В залах столичных театров, конечно, пребывали не только щебечущие и равнодушные. Всей семьей — по свидетельству Любови Дмитриевны Блок — слушали оперы немецкого гения Менделеевы. И много лет, даже десятилетий спустя, вспоминая начало еще полуосознанных, еще молчаливых отношений с будущим женихом, Любовь Дмитриевна говорит, что ясно это прошлое она видит и понимает только сейчас. «Тогда все было в дымке. Вечно перед глазами какой‑то романтический туман: тем более Блок и окружающие его предметы и пространство. Он волновал и тревожил меня, в упор я его рассматривать не решалась и не могла.

Это ведь и есть то кольцо огней и клубящихся паров вокруг Брунгильды, которое было так понятно на спектаклях Мариинского театра, ведь они не только защищают Валькирию, но и она отдалена ими от мира, от своего героя, видит его сквозь эту огненно–туманную завесу».

Может, это и «ретроспекция». Но в 1903 году, уже не суженый, а нареченный, жених пишет невесте из Бад Наугейма, именуя ее сопровождающей его повсюду розовой и золотокосой дамой.

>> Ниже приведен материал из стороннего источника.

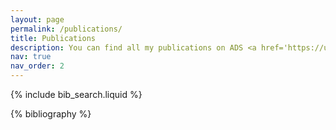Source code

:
 ```yaml
---
layout: page
permalink: /publications/
title: Publications
description: You can find all my publications on ADS <a href='https://ui.adsabs.harvard.edu/public-libraries/-YjE_hcSQIufd_6yFlZ2Ng'>by clicking here</a>.
nav: true
nav_order: 2
---
```


<!-- _pages/publications.md -->

<!-- Bibsearch Feature -->

{% include bib_search.liquid %}

<div class="publications">

{% bibliography %}

</div>
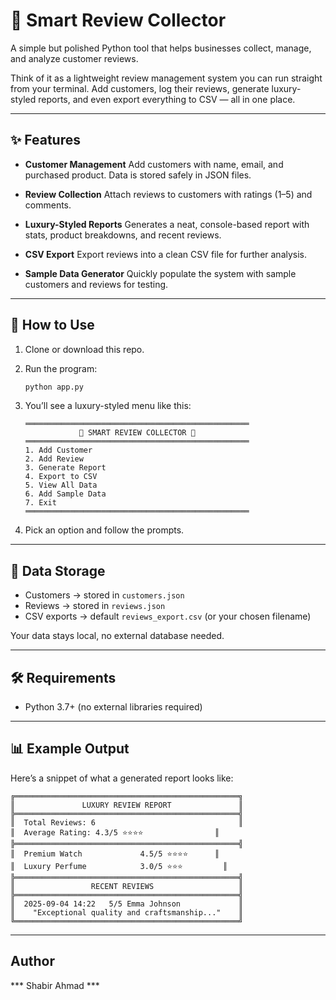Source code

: 
# 💎 Smart Review Collector

A simple but polished Python tool that helps businesses collect, manage, and analyze customer reviews.

Think of it as a lightweight review management system you can run straight from your terminal. Add customers, log their reviews, generate luxury-styled reports, and even export everything to CSV — all in one place.

---

## ✨ Features

* **Customer Management**
  Add customers with name, email, and purchased product. Data is stored safely in JSON files.

* **Review Collection**
  Attach reviews to customers with ratings (1–5) and comments.

* **Luxury-Styled Reports**
  Generates a neat, console-based report with stats, product breakdowns, and recent reviews.

* **CSV Export**
  Export reviews into a clean CSV file for further analysis.

* **Sample Data Generator**
  Quickly populate the system with sample customers and reviews for testing.

---

## 🚀 How to Use

1. Clone or download this repo.

2. Run the program:

   ```bash
   python app.py
   ```

3. You’ll see a luxury-styled menu like this:

   ```
   ══════════════════════════════════════════════════
               💎 SMART REVIEW COLLECTOR 💎
   ══════════════════════════════════════════════════
   1. Add Customer
   2. Add Review
   3. Generate Report
   4. Export to CSV
   5. View All Data
   6. Add Sample Data
   7. Exit
   ══════════════════════════════════════════════════
   ```

4. Pick an option and follow the prompts.

---

## 📂 Data Storage

* Customers → stored in `customers.json`
* Reviews → stored in `reviews.json`
* CSV exports → default `reviews_export.csv` (or your chosen filename)

Your data stays local, no external database needed.

---

## 🛠 Requirements

* Python 3.7+ (no external libraries required)

---

## 📊 Example Output

Here’s a snippet of what a generated report looks like:

```
╔══════════════════════════════════════════════════╗
║               LUXURY REVIEW REPORT               ║
╠══════════════════════════════════════════════════╣
║  Total Reviews: 6                                ║
║  Average Rating: 4.3/5 ⭐⭐⭐⭐                ║
╠══════════════════════════════════════════════════╣
║  Premium Watch             4.5/5 ⭐⭐⭐⭐      ║
║  Luxury Perfume            3.0/5 ⭐⭐⭐         ║
╠══════════════════════════════════════════════════╣
║                 RECENT REVIEWS                   ║
╠══════════════════════════════════════════════════╣
║  2025-09-04 14:22   5/5 Emma Johnson             ║
║    "Exceptional quality and craftsmanship..."    ║
╚══════════════════════════════════════════════════╝
```

---

## Author
*** Shabir Ahmad ***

Дама эта — по его словам — «способна не только понять, но и разделить, «сверхнемецкую (т. е. уже, значит, германскую страсть Валькирий и Богов (богов)». О странной на первый взгляд «ретроспекции» — 1921 года — есть беглая запись в моих заметках о разговоре, в котором Блок вспоминал пронзительный и торжественный гнев похоронного марша «Гибели богов», говорил о странной своей жалости к Мимэ — пусть коварному, но все же воспитателю Зигфрида, и — главное — что пробуждение Валькирии Зигфридом всегда казалось ему событием печальным и ненужным, что все свершения таят в себе печаль и несут беду свершившему.

Очень любопытно, что в первом наброске статьи об Ибсене и Стриндберге Блок также говорит о родстве победительной силы героя с отсутствием для него личного счастья.

«Рукопожатие Стриндберга, вероятно, рукопожатие рабочего или атлета, едва ли есть какая‑либо мягкость в его руке, которая, ломая перья, постоянно сменяет их новыми и потом берет тигель и покрывается ссадинами и болячками — в возмездие за добывание золота алхимическим путем?.. Стриндберг — пример ума сильного, не боящегося противоречий» (тут сноска под страницей: «Противоречие — понятие, созданное слабыми умами, которые боятся богатства, предпочитают нищету»). «Лаборатория Стриндберга веселая, но сам‑то он печальный, «несчастный» (Вельзунг).

«Вельзунг» — это сын Вотана (под именем Вельзе он пребывал среди людей) и смертной женщины, это Зигмунд, который может поднять меч, оставленный отцом, но обречен погибнуть в бою с мужем Зиглинды Хундингом, «Вельзунг» — это тот, кто одновременно способен на подвиг и обречен. Ведь в конечном счете «Вельзунг» — это и сын Зигмунда (а следовательно, внук Вотана) — солнечный Зигфрид.